BEGIN INFORMATION SUPPLIED

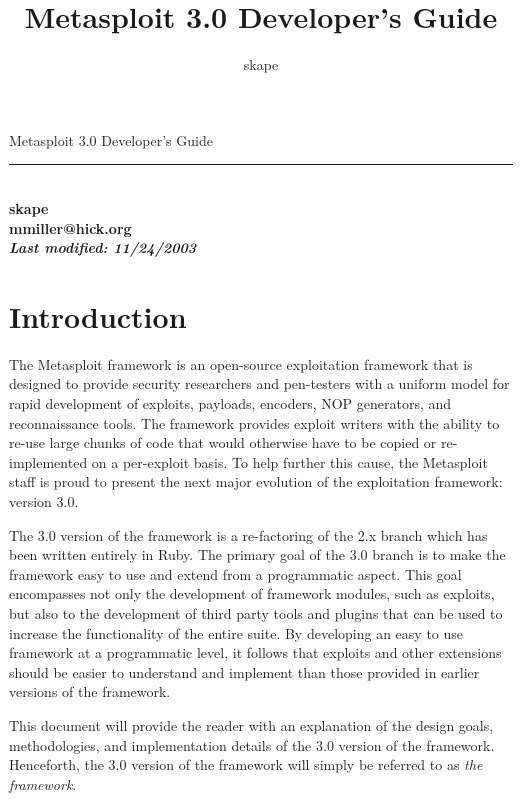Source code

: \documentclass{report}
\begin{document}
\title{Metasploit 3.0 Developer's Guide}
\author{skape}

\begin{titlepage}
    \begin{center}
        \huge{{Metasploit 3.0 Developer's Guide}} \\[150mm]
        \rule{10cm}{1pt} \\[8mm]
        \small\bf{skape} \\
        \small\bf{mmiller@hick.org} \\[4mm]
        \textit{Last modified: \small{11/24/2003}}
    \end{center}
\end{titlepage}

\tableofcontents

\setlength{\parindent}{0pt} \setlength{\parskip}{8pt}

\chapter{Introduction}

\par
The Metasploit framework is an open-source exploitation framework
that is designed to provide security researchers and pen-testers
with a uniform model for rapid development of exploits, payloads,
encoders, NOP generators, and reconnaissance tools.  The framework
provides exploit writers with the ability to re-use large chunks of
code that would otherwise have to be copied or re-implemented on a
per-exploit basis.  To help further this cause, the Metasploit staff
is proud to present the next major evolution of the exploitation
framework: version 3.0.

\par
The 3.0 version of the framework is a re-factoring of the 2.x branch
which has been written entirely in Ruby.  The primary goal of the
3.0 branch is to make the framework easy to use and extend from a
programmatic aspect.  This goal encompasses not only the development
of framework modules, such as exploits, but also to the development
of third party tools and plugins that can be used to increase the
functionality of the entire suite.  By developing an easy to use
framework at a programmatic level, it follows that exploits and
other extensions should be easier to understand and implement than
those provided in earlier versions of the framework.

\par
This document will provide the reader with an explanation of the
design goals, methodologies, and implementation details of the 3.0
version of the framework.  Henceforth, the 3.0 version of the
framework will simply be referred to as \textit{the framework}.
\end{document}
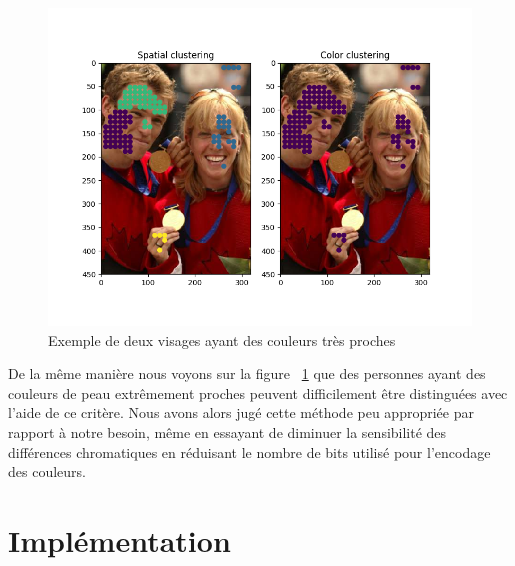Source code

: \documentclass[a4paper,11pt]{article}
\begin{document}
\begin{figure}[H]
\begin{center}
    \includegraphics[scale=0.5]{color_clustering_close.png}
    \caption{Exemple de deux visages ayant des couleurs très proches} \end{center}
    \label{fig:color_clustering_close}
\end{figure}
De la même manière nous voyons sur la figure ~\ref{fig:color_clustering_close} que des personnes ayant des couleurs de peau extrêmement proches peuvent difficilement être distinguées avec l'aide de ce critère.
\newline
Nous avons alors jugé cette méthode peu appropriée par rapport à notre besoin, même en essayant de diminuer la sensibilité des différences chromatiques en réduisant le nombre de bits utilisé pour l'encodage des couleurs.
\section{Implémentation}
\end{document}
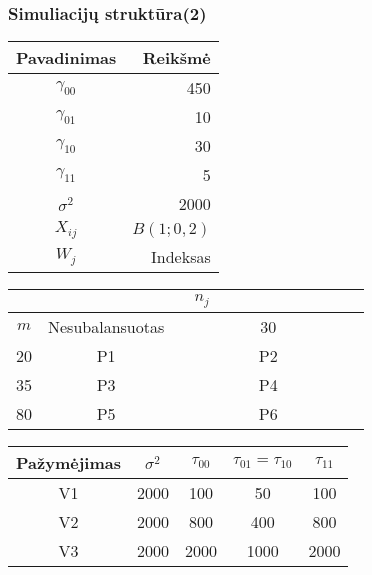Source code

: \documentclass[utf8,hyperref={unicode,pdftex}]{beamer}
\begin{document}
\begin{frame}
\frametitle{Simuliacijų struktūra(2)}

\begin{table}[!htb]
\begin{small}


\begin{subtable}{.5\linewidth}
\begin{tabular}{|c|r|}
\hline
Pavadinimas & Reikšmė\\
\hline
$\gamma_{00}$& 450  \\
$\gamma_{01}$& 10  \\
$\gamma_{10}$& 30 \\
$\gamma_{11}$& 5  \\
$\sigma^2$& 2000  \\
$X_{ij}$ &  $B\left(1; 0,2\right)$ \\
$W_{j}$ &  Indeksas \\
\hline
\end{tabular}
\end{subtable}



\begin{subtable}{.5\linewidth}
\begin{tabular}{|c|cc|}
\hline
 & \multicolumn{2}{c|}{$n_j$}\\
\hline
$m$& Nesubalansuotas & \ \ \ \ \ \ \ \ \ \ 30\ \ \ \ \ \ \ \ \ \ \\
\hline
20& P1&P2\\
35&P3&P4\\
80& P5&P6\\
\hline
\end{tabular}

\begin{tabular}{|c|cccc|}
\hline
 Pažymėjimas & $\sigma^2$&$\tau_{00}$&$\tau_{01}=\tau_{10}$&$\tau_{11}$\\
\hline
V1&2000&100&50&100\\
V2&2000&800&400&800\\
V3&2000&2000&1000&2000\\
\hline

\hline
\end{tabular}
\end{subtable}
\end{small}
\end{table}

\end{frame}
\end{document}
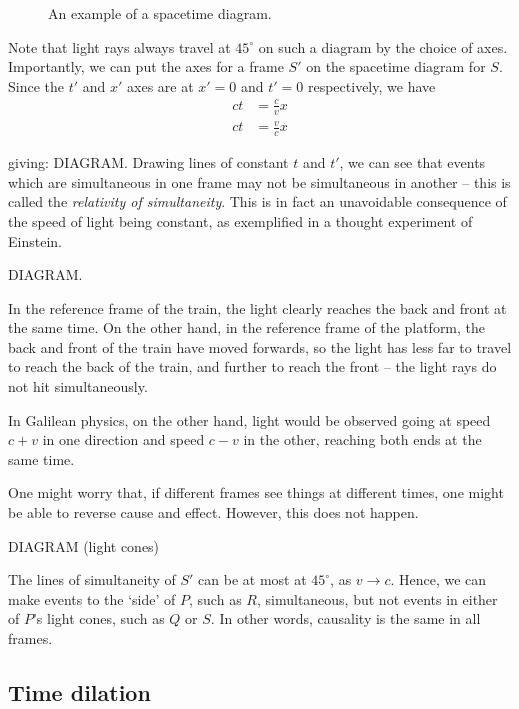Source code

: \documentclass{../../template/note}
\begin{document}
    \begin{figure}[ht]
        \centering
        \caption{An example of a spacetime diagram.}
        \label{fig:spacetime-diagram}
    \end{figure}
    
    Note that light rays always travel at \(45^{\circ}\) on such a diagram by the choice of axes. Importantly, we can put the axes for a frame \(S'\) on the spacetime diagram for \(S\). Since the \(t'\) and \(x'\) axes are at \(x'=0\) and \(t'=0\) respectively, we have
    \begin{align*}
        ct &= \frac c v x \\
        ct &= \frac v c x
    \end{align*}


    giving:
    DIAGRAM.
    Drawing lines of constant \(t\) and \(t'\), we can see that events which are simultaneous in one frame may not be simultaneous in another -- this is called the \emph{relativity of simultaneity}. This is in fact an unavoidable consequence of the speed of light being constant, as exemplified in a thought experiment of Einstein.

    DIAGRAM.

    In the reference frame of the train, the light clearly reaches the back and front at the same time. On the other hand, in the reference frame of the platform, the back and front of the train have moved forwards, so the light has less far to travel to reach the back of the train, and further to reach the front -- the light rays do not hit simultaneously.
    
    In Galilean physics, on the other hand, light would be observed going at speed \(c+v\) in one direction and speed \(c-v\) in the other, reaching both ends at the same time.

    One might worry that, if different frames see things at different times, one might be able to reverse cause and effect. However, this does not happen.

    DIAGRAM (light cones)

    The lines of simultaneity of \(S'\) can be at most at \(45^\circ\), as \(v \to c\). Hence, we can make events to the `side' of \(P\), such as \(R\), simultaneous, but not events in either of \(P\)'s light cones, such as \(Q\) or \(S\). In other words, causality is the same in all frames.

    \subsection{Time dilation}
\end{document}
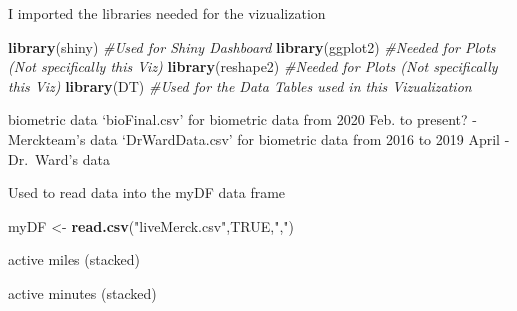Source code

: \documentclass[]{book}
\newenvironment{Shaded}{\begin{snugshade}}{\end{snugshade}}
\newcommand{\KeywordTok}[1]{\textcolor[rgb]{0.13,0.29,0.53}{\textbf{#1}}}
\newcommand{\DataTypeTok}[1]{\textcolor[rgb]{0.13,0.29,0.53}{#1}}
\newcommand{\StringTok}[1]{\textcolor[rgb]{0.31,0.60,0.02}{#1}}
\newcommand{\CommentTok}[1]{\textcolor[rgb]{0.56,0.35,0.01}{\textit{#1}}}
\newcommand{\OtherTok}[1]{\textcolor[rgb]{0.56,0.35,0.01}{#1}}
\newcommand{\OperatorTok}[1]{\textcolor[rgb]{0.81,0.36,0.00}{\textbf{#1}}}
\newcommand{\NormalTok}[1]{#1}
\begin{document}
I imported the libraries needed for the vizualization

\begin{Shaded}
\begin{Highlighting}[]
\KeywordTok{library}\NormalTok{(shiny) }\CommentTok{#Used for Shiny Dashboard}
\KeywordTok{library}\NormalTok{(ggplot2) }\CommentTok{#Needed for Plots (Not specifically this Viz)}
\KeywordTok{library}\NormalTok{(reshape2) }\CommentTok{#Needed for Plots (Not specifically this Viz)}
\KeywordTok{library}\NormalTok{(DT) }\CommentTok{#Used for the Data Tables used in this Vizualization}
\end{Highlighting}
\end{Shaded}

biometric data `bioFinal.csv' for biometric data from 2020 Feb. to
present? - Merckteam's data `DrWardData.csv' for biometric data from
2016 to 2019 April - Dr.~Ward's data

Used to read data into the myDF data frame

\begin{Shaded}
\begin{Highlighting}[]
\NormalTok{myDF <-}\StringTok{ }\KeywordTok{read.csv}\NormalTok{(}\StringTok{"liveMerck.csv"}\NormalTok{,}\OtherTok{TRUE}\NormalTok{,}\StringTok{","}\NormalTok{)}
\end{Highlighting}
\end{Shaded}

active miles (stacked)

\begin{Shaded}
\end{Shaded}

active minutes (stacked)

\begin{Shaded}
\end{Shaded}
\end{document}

END INFORMATION SUPPLIED

_ASSIGNMENT_
Every line of the entries above that includes "frames" should be copied.

_ANSWER BOX_
    One might worry that, if different frames see things at different times, one might be able to reverse cause and effect. However, this does not happen.
    The lines of simultaneity of \(S'\) can be at most at \(45^\circ\), as \(v \to c\). Hence, we can make events to the `side' of \(P\), such as \(R\), simultaneous, but not events in either of \(P\)'s light cones, such as \(Q\) or \(S\). In other words, causality is the same in all frames.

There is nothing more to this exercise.